Take each line of the material that includes "pipelines" and copy it.
╭─ Available data
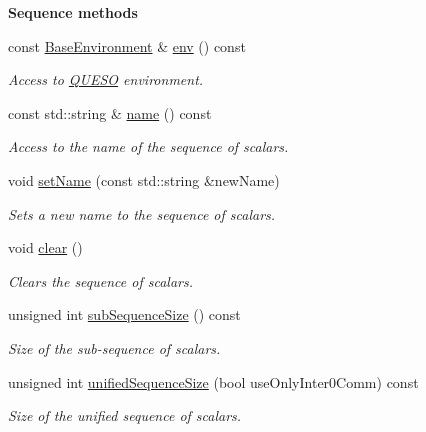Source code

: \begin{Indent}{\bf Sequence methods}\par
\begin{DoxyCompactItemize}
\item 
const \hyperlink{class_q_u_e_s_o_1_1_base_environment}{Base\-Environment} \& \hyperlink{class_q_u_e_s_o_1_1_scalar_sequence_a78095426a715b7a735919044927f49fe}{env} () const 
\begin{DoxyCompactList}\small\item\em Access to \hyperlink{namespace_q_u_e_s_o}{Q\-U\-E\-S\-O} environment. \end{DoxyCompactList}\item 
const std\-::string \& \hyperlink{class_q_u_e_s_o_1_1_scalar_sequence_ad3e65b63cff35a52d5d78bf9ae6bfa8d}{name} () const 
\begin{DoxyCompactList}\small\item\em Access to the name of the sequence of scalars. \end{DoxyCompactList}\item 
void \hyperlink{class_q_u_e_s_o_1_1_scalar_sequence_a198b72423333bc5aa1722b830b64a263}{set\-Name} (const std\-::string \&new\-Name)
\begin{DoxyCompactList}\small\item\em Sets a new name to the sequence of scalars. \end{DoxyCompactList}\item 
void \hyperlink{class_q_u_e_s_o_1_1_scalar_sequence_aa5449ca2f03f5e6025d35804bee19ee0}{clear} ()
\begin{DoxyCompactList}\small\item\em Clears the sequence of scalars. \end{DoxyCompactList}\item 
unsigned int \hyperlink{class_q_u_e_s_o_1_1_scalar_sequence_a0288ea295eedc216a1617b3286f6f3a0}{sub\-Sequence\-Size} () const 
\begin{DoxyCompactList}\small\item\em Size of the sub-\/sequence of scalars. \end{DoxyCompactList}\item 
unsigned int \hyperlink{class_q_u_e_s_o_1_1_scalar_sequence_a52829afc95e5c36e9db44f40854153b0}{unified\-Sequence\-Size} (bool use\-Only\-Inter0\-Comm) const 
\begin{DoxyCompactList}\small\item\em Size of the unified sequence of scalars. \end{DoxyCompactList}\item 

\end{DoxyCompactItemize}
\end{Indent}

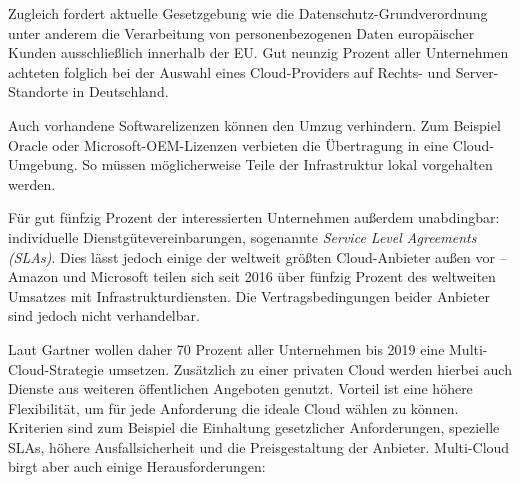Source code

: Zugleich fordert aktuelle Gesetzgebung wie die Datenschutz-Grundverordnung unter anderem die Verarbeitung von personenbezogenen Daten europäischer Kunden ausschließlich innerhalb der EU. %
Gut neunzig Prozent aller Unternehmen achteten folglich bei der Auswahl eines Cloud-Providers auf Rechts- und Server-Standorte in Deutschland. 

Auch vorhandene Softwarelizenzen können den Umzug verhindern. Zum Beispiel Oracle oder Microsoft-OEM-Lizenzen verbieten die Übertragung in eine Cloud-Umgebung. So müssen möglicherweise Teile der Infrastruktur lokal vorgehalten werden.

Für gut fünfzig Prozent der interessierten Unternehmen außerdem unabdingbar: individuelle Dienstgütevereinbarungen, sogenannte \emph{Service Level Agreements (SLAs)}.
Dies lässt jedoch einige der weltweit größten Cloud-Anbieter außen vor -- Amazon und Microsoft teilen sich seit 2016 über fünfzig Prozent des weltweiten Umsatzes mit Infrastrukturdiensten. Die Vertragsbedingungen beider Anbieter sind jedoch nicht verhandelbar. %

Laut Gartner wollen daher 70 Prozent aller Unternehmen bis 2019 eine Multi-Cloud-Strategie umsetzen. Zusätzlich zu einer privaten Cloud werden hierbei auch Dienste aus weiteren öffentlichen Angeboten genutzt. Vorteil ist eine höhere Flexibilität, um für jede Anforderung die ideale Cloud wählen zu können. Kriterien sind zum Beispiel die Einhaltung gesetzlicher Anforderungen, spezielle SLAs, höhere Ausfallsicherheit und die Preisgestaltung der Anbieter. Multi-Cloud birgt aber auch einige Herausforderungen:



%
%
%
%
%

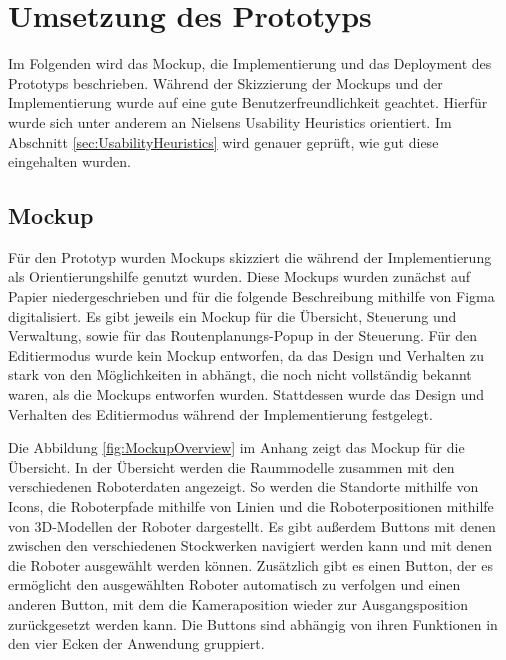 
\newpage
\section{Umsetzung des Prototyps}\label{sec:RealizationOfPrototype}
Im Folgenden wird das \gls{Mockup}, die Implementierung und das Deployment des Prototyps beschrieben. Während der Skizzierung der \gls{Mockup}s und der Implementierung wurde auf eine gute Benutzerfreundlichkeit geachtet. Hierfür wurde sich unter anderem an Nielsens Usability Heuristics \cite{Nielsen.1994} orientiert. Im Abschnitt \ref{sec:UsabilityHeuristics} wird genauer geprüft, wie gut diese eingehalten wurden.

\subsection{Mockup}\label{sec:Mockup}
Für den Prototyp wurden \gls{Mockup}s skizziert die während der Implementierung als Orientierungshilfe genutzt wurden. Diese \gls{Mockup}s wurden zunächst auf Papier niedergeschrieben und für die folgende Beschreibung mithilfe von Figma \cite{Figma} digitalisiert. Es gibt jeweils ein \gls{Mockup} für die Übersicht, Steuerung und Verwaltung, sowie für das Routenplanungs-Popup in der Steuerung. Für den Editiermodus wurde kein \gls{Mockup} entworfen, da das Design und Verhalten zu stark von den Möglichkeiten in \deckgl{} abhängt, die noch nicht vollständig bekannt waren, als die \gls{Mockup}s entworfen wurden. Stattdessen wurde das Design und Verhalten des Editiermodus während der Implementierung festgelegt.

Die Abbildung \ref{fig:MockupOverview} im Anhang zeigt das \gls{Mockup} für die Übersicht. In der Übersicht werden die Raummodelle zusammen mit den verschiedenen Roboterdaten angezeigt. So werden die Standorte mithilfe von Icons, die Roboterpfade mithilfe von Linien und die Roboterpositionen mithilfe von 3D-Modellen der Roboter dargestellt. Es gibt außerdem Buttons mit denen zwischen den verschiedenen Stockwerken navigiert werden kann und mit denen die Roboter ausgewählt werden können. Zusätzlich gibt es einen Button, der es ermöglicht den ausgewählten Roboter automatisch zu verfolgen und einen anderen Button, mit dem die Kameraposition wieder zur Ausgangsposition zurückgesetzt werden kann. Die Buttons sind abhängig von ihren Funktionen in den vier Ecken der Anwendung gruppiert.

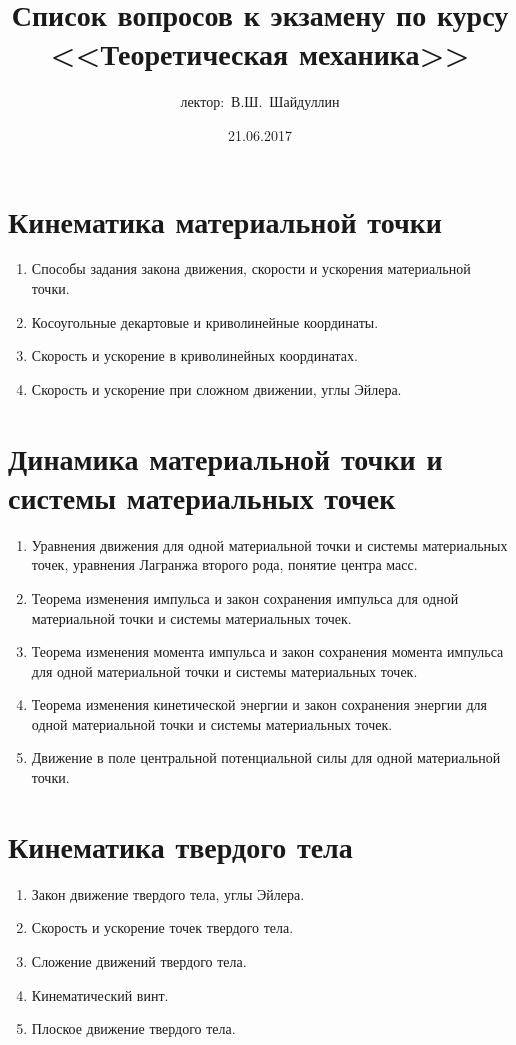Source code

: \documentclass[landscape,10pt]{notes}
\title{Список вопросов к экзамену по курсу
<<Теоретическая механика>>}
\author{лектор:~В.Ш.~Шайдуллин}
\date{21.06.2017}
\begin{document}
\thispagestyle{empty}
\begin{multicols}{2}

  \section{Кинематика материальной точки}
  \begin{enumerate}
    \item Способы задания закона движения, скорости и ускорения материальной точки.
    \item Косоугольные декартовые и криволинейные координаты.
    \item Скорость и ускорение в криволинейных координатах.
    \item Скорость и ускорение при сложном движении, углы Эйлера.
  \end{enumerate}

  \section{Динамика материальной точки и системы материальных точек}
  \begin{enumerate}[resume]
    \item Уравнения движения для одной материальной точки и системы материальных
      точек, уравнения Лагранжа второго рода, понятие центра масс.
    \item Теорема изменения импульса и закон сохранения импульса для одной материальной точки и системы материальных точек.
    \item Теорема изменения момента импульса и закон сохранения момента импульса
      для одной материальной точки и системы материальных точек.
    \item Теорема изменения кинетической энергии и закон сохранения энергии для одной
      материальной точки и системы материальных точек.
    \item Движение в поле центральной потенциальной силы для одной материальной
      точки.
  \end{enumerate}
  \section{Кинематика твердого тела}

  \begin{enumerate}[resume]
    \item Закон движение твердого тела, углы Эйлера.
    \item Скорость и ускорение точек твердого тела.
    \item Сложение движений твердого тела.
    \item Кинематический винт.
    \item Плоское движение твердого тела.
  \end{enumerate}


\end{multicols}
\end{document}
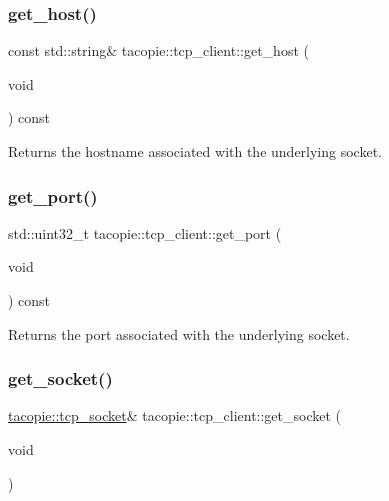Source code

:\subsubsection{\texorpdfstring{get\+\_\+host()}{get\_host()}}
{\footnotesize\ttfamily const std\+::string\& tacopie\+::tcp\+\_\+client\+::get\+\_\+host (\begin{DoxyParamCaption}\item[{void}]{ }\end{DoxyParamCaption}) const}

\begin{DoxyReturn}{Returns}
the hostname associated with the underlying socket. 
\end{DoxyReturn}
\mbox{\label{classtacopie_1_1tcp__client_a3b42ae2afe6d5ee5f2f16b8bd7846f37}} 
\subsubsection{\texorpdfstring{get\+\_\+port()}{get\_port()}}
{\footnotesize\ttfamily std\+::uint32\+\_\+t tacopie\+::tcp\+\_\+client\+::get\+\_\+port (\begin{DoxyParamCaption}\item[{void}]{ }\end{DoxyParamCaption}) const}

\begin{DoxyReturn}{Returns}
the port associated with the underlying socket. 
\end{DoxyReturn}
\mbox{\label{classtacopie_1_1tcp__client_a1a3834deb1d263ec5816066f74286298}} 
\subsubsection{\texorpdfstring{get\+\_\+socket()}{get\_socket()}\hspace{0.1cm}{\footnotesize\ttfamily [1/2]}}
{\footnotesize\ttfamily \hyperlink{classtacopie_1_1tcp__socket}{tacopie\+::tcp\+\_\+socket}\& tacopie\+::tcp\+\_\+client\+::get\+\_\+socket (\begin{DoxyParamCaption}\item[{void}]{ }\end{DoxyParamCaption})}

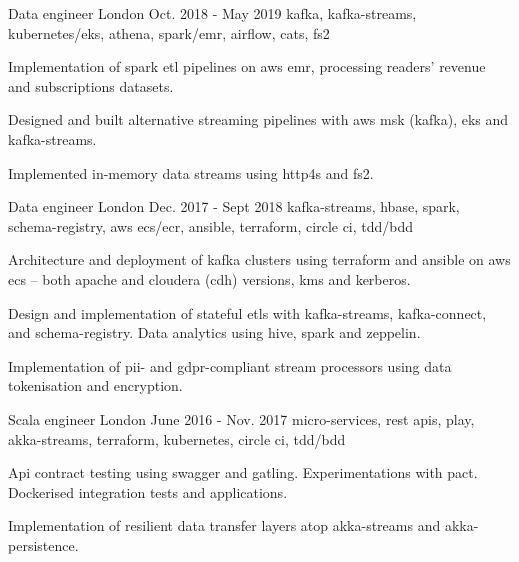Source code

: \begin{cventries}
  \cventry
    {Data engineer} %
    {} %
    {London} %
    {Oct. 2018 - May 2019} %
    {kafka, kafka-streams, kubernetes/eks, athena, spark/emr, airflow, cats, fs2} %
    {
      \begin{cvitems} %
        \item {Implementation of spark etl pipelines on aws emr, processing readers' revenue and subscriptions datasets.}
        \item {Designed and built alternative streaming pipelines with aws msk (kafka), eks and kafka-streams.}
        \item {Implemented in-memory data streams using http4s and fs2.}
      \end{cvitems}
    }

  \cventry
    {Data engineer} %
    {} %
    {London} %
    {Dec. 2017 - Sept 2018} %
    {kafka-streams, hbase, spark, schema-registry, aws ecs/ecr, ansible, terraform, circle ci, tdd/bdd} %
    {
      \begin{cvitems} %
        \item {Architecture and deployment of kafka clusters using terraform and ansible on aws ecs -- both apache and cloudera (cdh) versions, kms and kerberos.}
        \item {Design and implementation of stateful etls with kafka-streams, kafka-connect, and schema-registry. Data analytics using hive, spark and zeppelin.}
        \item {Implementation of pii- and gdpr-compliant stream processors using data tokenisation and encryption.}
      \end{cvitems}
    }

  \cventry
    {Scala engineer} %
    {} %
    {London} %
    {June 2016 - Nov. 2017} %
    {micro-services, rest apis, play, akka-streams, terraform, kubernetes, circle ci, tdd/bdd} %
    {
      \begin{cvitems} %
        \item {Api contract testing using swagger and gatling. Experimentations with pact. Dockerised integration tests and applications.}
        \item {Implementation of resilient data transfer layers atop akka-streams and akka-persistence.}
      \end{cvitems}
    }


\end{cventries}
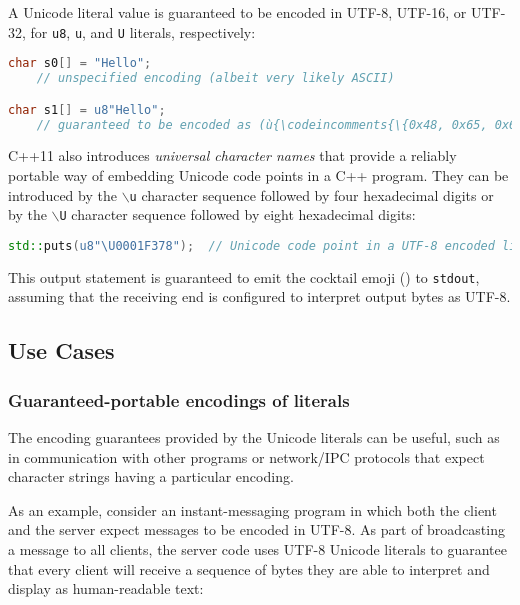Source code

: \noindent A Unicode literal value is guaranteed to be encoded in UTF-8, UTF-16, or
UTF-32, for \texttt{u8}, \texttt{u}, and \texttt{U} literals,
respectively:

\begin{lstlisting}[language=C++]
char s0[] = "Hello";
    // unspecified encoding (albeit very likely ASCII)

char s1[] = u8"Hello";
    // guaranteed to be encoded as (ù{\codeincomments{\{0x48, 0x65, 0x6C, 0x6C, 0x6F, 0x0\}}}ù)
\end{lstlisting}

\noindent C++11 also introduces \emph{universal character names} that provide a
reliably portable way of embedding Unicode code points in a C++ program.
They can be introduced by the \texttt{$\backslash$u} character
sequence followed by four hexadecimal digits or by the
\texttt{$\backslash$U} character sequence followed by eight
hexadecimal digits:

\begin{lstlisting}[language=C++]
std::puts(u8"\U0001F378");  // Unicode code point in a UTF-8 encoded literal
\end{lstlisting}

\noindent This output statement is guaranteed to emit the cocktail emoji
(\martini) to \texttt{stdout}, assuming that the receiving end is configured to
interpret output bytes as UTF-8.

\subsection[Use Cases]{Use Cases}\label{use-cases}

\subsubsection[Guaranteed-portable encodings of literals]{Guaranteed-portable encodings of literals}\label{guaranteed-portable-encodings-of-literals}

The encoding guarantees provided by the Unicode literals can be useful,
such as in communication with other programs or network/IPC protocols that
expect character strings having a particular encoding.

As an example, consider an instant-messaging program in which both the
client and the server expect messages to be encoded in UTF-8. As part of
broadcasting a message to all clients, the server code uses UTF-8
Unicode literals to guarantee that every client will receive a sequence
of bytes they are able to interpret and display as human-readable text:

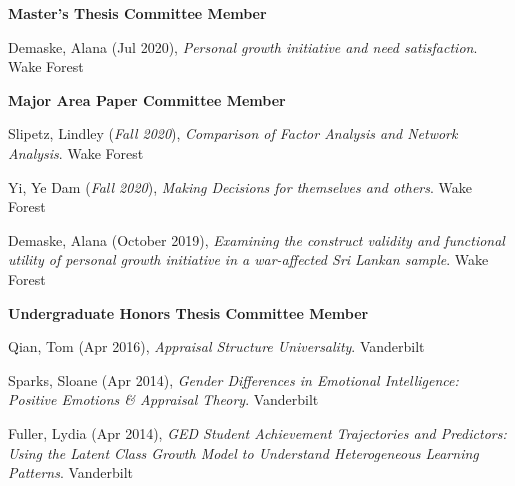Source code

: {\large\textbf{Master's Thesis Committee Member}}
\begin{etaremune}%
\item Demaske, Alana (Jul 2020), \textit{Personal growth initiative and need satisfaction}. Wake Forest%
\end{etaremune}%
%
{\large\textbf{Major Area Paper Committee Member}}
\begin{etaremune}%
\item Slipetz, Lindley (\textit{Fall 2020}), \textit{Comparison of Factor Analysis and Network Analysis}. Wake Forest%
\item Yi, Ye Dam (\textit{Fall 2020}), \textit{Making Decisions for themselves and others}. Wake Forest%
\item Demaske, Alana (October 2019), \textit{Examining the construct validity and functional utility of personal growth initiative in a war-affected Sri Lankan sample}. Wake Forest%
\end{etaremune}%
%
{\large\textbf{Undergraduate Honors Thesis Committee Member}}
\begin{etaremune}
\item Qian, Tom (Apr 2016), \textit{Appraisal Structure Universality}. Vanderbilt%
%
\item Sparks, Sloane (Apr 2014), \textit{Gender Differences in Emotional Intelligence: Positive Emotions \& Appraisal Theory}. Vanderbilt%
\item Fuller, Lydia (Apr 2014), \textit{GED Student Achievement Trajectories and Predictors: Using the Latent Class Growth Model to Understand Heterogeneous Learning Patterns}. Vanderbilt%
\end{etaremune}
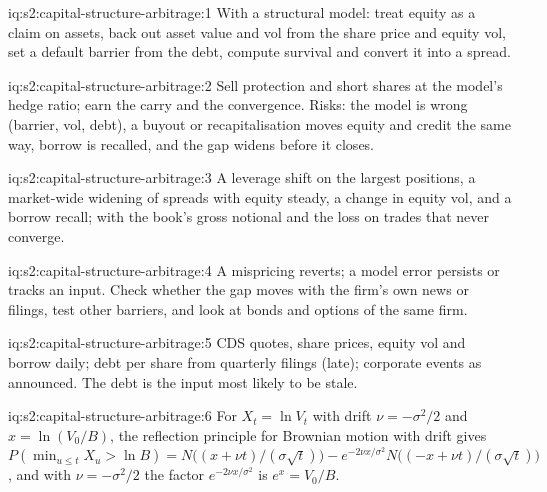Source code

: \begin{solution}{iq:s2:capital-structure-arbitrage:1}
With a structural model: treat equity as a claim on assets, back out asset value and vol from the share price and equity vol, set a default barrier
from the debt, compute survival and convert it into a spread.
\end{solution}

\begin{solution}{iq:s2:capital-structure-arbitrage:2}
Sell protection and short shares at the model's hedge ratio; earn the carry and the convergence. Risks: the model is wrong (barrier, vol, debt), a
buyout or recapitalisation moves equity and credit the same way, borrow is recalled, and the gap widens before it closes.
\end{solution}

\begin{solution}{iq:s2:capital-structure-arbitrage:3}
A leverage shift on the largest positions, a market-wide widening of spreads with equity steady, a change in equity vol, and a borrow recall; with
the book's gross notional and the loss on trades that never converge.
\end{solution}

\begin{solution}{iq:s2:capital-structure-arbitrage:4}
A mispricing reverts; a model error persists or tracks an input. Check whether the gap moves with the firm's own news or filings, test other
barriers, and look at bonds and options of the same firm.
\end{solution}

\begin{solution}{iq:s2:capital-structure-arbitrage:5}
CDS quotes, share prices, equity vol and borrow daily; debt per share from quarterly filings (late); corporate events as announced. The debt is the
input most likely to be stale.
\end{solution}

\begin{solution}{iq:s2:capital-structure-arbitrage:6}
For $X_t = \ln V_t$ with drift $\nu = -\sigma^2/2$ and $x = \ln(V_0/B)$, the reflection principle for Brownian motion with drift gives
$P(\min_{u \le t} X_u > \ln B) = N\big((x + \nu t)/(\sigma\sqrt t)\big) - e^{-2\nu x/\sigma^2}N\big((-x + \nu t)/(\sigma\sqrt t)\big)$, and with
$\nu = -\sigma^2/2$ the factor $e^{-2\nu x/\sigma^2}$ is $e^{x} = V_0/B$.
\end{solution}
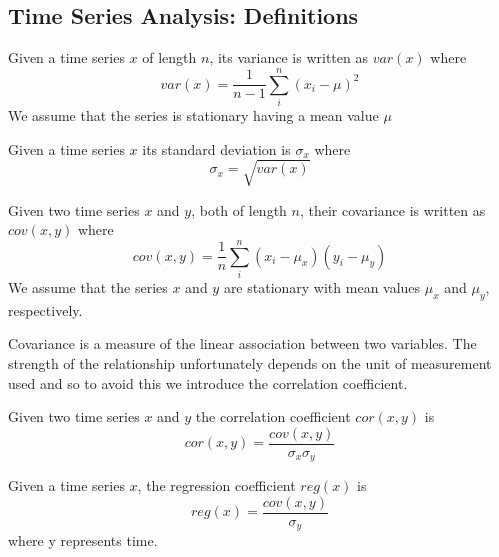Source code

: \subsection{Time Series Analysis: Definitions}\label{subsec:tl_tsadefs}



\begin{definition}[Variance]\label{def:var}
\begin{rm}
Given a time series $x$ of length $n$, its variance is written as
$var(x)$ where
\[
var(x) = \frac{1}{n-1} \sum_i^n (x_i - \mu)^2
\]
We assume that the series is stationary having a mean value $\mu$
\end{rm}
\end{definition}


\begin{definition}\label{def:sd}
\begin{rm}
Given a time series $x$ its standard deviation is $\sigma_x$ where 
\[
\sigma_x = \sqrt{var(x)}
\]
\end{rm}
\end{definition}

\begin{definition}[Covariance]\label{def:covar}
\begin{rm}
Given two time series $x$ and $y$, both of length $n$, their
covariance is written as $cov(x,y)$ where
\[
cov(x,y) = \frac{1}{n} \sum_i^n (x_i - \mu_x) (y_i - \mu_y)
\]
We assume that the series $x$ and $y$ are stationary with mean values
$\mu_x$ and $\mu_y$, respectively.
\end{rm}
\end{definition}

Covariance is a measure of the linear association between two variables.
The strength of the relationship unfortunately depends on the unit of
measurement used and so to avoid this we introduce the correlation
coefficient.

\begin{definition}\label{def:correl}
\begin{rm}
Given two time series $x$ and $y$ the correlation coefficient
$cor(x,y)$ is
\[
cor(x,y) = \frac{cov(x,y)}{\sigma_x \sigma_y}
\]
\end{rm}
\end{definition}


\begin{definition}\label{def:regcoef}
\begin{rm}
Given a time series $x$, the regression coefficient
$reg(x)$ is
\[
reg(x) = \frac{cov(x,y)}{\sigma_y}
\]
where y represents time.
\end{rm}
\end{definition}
╰─
**Written reply**
        \item {Implementation of spark etl pipelines on aws emr, processing readers' revenue and subscriptions datasets.}
        \item {Designed and built alternative streaming pipelines with aws msk (kafka), eks and kafka-streams.}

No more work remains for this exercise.